The problem => Copy all lines containing the string "article" from the records below.

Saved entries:

□ □ □ □

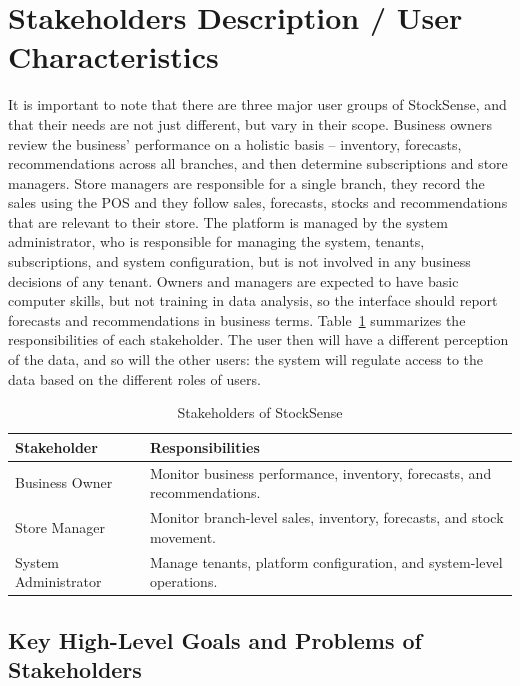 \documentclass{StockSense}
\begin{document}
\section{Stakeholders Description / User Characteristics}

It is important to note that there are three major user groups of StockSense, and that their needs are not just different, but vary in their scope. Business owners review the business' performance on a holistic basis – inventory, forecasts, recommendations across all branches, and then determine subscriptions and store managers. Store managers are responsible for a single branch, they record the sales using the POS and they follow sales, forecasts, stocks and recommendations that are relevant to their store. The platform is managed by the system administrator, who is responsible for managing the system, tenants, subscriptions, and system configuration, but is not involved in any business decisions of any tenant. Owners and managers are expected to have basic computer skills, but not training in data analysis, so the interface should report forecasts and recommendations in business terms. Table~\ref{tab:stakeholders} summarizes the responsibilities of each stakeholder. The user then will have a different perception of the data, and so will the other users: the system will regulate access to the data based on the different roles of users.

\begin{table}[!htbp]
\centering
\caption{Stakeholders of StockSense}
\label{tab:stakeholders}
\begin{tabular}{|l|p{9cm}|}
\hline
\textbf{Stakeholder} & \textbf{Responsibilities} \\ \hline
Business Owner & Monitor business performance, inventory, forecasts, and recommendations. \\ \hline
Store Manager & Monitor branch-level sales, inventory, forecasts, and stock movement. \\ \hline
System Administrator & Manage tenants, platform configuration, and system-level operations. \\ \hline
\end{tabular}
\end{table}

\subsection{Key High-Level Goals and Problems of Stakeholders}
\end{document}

□ □ □ □

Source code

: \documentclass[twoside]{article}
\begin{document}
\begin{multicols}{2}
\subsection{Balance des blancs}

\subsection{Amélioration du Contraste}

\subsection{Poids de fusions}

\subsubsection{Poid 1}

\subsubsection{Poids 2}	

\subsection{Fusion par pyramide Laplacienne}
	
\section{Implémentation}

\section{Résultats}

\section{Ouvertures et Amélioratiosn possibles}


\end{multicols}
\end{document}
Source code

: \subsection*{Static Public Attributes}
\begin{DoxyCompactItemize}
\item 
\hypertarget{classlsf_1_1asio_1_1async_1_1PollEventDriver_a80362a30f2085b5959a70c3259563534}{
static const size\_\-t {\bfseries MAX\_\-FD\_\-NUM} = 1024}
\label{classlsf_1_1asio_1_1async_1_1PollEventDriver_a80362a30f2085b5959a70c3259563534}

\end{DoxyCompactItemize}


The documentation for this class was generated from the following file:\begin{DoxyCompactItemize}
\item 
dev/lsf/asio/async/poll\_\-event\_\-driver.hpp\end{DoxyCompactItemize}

□ □ □ □

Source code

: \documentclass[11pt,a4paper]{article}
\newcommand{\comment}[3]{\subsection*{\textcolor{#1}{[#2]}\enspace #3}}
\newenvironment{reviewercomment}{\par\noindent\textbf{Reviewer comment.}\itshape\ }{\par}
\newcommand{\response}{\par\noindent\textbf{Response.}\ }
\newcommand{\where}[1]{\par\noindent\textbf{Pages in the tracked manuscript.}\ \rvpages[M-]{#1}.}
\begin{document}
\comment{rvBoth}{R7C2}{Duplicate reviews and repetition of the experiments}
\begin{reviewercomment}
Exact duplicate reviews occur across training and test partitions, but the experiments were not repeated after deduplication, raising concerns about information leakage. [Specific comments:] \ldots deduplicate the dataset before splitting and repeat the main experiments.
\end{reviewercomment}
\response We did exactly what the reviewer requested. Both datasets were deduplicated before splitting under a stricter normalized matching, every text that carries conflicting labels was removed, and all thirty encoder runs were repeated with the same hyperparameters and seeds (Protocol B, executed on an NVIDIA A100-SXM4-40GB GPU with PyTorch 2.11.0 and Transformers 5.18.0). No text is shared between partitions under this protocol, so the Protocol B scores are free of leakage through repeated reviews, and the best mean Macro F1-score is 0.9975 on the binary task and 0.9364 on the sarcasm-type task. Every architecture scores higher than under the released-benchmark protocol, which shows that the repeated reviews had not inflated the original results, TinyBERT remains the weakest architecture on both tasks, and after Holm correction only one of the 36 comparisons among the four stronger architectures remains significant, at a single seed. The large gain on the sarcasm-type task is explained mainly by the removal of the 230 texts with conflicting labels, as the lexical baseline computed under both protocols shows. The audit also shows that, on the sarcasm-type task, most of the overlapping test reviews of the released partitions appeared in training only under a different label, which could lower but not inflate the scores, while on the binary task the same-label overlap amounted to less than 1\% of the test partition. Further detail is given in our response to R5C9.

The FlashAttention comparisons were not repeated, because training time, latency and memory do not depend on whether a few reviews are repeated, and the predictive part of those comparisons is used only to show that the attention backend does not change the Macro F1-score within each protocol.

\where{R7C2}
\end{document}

□ □ □ □

Response =>
: \documentclass[twoside]{article}
: \documentclass[11pt,a4paper]{article}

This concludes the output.